Welcome to the official repository of the Multilingual Weighted Normalized Temperature Softmax (WNT-Softmax), developed by the Computational Intelligence and Biomedicine (ICB) group at the University of Málaga. This project leverages advanced machine learning techniques to enhance language processing tasks across multiple languages.
- Python 3.10+
- PyTorch 2.0.1
Clone the repository and install the required packages:
git clone https://github.com/FernandoGD97/WNT-Softmax.git
cd WNT-Softmax
pip install -r requirements
The repository includes scripts for data generation and model training. Here are examples of how to use these scripts:
Generate data for Swedish using a machine translation model (If you don't have direct translation from spanish):
python data_generator.py --lang "sv" --model "Helsinki-NLP/opus-mt-en-sv" --data_path "../data/SympT-EMIST/en/train_df.tsv" --from_spanish false --log_file "../logs/data_generation_sv.log"
Generate data for French:
python data_generator.py --lang "fr" --model "Helsinki-NLP/opus-mt-es-fr" --log_file "../logs/data_generation_fr.log"

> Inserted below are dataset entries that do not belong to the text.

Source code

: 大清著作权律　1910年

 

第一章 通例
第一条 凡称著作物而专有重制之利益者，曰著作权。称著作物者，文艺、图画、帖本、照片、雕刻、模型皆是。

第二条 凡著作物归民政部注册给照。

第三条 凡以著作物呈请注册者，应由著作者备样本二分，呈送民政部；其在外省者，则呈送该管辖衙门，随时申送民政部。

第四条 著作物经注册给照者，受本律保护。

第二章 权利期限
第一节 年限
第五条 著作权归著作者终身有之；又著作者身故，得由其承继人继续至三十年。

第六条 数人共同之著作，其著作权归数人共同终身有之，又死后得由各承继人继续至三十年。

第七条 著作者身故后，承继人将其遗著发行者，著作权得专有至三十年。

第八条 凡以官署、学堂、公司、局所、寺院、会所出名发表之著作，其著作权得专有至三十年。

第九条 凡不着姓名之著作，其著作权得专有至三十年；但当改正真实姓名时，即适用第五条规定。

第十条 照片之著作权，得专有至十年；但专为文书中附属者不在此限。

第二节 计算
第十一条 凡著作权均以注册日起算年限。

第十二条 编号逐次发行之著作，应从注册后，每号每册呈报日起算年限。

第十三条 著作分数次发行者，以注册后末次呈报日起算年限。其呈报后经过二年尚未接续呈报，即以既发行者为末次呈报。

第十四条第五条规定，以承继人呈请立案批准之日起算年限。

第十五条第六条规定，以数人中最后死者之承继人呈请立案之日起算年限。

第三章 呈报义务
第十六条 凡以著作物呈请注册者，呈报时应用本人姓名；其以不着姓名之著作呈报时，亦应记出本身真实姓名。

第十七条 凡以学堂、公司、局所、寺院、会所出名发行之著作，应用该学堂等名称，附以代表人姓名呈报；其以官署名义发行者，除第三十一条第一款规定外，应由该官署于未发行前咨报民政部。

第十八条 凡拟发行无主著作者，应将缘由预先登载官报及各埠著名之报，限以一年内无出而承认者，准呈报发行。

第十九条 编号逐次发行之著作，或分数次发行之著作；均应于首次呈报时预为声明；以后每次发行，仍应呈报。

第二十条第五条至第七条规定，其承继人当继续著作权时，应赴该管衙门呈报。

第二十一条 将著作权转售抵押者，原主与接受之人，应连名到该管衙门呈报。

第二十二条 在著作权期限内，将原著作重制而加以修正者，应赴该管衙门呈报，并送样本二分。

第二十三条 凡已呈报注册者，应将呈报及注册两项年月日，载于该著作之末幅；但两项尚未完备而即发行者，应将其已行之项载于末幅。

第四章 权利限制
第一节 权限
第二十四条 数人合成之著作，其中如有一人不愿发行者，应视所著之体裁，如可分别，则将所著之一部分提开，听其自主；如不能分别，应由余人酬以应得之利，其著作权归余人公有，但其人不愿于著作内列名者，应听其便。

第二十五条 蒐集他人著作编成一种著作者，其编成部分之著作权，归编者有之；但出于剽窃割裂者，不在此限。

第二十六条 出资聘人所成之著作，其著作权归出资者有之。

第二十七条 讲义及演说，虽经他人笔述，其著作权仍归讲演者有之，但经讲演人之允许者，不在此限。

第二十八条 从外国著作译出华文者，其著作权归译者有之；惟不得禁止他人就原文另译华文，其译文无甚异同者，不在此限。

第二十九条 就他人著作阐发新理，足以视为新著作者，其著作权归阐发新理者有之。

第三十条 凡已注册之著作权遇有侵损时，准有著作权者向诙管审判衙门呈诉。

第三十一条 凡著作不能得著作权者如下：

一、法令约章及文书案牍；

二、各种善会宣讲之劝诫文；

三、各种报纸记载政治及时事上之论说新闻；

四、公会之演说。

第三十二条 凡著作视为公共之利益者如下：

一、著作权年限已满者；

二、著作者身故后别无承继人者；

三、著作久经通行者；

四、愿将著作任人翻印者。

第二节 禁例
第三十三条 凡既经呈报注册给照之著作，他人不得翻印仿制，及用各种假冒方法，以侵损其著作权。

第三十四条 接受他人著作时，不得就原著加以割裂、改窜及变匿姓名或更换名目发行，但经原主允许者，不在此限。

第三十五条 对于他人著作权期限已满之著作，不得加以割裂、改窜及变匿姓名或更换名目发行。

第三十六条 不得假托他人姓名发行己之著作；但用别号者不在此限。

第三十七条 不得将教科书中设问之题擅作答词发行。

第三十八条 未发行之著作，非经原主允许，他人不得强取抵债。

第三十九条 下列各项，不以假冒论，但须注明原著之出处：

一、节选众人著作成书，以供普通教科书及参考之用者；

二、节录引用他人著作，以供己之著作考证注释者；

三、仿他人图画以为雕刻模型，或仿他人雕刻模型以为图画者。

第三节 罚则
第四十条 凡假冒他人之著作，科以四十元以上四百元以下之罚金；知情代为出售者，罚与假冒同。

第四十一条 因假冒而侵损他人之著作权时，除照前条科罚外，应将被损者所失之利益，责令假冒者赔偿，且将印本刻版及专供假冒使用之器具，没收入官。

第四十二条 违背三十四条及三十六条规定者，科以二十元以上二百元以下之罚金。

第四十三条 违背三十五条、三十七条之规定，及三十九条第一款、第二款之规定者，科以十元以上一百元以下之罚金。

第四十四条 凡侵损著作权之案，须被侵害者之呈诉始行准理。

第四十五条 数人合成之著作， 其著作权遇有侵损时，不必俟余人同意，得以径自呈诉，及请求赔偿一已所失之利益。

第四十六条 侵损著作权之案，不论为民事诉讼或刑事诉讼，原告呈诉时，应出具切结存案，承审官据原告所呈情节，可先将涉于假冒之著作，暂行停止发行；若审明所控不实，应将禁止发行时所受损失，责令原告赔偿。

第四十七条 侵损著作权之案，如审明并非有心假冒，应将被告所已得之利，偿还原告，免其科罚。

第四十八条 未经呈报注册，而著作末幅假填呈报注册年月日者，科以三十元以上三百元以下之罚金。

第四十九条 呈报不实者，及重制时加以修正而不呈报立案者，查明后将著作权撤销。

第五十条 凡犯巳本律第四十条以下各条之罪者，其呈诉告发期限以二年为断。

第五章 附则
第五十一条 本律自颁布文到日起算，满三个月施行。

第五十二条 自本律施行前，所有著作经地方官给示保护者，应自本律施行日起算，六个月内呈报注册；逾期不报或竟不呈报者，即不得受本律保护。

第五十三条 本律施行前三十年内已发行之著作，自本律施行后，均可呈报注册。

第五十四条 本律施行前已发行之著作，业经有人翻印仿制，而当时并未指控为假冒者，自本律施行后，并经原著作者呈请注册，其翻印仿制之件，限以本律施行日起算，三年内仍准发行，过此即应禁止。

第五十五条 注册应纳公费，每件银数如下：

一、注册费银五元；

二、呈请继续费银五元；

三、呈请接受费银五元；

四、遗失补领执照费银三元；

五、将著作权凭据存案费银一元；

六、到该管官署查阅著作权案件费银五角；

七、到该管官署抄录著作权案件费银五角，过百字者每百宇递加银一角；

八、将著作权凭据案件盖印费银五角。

Train the model with English data for 10 epochs:
python WNT_Softmax_training.py --lang en --epochs 10 --log_file "../logs/wnt-multisapbert.log" --save_model True
- Multilingual Support: Capable of processing and understanding multiple languages.
- Advanced Machine Learning Techniques: Utilizes state-of-the-art models and frameworks.
- High-Performance Computing: Initially deployed and tested on an NVIDIA RTX 2080 Ti GPU, though not a mandatory requirement.
We welcome contributions from the community. Please submit your pull requests to the main
branch and ensure your code adheres to the existing style.